(What you have to do) Pull every line with "Write" from the entries below.

(Records to use)
◇ ◇ ◇

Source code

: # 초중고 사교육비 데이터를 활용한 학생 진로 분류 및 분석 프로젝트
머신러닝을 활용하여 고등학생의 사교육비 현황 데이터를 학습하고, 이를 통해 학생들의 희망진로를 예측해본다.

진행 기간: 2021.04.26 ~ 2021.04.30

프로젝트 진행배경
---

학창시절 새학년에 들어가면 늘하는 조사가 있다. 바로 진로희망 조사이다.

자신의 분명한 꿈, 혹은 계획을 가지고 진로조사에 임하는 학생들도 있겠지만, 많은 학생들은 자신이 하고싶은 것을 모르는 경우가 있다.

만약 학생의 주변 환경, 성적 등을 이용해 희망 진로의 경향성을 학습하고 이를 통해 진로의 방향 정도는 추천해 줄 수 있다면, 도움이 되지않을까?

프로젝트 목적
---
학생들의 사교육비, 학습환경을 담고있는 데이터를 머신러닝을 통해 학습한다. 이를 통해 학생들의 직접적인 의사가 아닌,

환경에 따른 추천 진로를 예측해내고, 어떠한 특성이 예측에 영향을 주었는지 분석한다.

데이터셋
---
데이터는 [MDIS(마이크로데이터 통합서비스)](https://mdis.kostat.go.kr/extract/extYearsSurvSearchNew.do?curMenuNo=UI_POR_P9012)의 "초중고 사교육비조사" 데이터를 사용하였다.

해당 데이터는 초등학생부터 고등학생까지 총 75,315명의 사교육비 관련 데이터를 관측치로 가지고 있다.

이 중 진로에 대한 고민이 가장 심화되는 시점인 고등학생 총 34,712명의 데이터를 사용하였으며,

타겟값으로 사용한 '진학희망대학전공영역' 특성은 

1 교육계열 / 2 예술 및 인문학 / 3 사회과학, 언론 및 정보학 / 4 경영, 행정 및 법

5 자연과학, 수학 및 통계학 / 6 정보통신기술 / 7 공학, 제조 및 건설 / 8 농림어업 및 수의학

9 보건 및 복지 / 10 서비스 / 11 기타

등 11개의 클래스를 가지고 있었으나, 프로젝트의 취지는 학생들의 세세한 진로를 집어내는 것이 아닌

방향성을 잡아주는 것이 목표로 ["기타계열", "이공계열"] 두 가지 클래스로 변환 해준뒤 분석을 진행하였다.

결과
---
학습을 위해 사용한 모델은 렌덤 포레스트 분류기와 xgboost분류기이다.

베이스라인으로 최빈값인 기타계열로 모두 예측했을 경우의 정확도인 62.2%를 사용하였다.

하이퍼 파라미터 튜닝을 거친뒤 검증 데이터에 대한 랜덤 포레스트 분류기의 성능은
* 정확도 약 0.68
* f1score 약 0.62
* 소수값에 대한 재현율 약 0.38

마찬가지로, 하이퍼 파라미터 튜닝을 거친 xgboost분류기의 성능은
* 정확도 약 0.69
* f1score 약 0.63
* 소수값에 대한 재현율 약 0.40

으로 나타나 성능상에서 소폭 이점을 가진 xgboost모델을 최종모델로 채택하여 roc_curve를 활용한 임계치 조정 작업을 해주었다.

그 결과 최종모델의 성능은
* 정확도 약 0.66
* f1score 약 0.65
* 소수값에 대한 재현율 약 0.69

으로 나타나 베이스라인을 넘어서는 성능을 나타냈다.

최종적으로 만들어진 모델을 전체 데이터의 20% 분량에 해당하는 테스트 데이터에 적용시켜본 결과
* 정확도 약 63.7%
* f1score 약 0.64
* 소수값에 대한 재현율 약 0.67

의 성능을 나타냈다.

◇ ◇ ◇

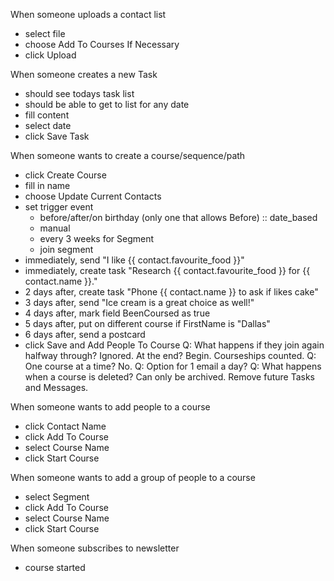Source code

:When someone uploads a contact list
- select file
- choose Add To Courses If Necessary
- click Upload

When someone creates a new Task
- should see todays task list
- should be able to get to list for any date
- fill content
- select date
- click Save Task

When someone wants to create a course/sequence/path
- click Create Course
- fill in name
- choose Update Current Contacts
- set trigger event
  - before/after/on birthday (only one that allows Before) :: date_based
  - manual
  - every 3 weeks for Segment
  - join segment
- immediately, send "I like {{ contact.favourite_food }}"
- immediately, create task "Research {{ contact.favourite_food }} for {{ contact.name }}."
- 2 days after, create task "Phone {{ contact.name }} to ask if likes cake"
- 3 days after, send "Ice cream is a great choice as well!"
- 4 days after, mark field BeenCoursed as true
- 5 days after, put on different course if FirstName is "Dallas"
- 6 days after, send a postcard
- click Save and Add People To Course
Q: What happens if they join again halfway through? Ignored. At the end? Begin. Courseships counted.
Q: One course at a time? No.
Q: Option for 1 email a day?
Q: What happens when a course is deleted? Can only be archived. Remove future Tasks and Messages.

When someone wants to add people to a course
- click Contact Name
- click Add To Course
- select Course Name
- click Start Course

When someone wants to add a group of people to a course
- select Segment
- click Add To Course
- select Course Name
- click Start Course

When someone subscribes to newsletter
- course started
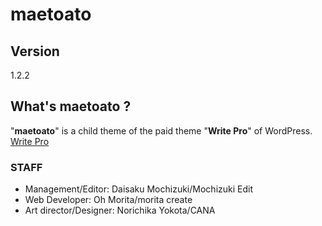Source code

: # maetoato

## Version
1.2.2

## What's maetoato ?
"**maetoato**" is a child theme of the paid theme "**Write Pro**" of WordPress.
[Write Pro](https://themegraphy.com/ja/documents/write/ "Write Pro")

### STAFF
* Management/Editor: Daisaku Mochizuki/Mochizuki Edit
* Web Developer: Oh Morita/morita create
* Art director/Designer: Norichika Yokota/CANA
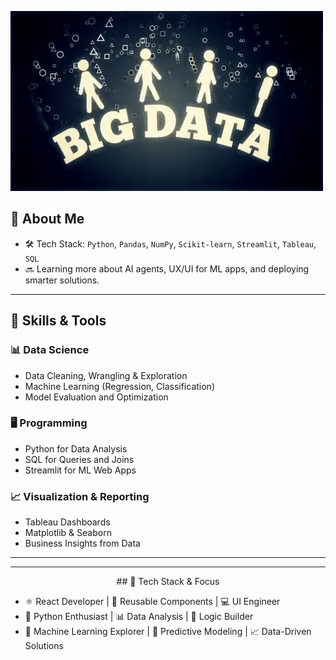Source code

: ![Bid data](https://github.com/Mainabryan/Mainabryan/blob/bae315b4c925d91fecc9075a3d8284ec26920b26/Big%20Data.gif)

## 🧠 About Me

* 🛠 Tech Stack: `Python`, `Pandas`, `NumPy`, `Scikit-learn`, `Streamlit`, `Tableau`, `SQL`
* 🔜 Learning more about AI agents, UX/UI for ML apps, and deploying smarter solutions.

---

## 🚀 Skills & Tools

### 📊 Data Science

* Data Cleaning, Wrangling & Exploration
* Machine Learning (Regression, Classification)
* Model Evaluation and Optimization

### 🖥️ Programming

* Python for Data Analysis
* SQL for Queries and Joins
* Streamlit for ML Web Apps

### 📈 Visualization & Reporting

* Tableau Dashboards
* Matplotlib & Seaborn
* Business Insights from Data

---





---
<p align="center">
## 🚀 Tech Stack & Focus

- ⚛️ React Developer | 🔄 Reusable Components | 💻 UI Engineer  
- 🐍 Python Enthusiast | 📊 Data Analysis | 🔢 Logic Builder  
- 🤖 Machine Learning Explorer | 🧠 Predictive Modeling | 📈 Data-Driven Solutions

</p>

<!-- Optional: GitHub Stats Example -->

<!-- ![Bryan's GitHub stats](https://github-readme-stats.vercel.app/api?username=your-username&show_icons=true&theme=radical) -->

◇ ◇ ◇

(Response below)
"**maetoato**" is a child theme of the paid theme "**Write Pro**" of WordPress.
[Write Pro](https://themegraphy.com/ja/documents/write/ "Write Pro")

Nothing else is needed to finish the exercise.